Government spending history keeps repeating itself because those who get elected think they’re there only to serve the interest groups clamoring for access to ever more tax dollars.

It’s a problem at all levels of government. The personality type that typically runs for and wins public office is highly sensitive to the desires of those scheduling meetings with them in their legislative offices and those who write PAC checks.
The hard working taxpayers who have to pay the bill never get around to scheduling those kind of meetings with legislators. And they see no value in supporting candidates that almost without fail work against their interests (by allowing taxes to increase and government to grow).
It manifested nationally during the 1980s when revenues to the federal treasury were doubled and yet Congress still spent more than came in.
It manifested again after Newt Gingrich retired as Speaker and Congressional Republicans joined a Republican President in a spending orgy that has yet to stop.
Here in Illinois – when record revenues were pouring into the state coffers during the late 1990s through the year 2000 – Republican governors and a Republican state senate joined Democrats in a spending spree that set up Governor Blagojevich for the predicament he still finds himself in: trying to cope with insatiable interest groups and a fear of raising sales or income taxes.
Our question from yesterday regarding education funding is our question regarding over-all spending today: who says it can’t be cut?
The answer is obvious. Interest groups say so and the legislators who do their bidding say so.  What’s the proof they offer? None. We’re just supposed to take them at their word.
Two quotes:

“But many legislators agree, at least privately, that we need a revenue infusion to stanch the hemorrhaging. They understand the deficit cannot be conquered strictly on the spending side of the ledger without bludgeoning education, health care, public safety and, yes, pension programs–all of which account for more than 95 percent of general-fund spending. In fact, bipartisan majorities likely would have supported tax boosts if the governor had yielded.”

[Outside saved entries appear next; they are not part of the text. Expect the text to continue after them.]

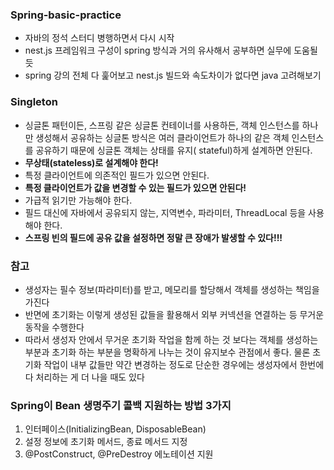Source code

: ### Spring-basic-practice

- 자바의 정석 스터디 병행하면서 다시 시작
- nest.js 프레임워크 구성이 spring 방식과 거의 유사해서 공부하면 실무에 도움될 듯
- spring 강의 전체 다 훑어보고 nest.js 빌드와 속도차이가 없다면 java 고려해보기

### Singleton

- 싱글톤 패턴이든, 스프링 같은 싱글톤 컨테이너를 사용하든, 객체 인스턴스를 하나만 생성해서 공유하는 싱글톤 방식은 여러 클라이언트가 하나의 같은 객체 인스턴스를 공유하기 때문에 싱글톤 객체는 상태를 유지(
  stateful)하게 설계하면 안된다.
- **무상태(stateless)로 설계해야 한다!**
- 특정 클라이언트에 의존적인 필드가 있으면 안된다.
- **특정 클라이언트가 값을 변경할 수 있는 필드가 있으면 안된다!**
- 가급적 읽기만 가능해야 한다.
- 필드 대신에 자바에서 공유되지 않는, 지역변수, 파라미터, ThreadLocal 등을 사용해야 한다.
- **스프링 빈의 필드에 공유 값을 설정하면 정말 큰 장애가 발생할 수 있다!!!**

### 참고

- 생성자는 필수 정보(파라미터)를 받고, 메모리를 할당해서 객체를 생성하는 책임을 가진다
- 반면에 초기화는 이렇게 생성된 값들을 활용해서 외부 커넥션을 연결하는 등 무거운 동작을 수행한다
- 따라서 생성자 안에서 무거운 초기화 작업을 함께 하는 것 보다는 객체를 생성하는 부분과 초기화 하는 부분을 명확하게 나누는 것이 유지보수 관점에서 좋다. 물론 초기화 작업이 내부 값들만 약간 변경하는 정도로
  단순한 경우에는 생성자에서 한번에 다 처리하는 게 더 나을 때도 있다

### Spring이 Bean 생명주기 콜백 지원하는 방법 3가지

1. 인터페이스(InitializingBean, DisposableBean)
2. 설정 정보에 초기화 메서드, 종료 메서드 지정
3. @PostConstruct, @PreDestroy 에노테이션 지원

            — former Edgar advisor Mike Lawrence, June 2005

“The next Governor will have no choice but to raise taxes.”

            — Republican State Representative Jim Sacia, May 2005

Government doesn’t cost what a few people say it costs. This state – like the federal government – is controlled by individuals who have little to no interest in limiting the number of tax dollars they take from American families and out of the private sector economy.
Again, at least at the state level, the Heartland Institute’s “Ten Principles of State Fiscal Policy” gives a good introduction on how and why government spending should be limited.
If Republican legislators don’t soon decide to become the party that stands up for American taxpayers, then there is little reason for the party to continue to exist. As one Illinois Lt. Governor candidate said earlier this year, “we don’t need two Democrat parties.”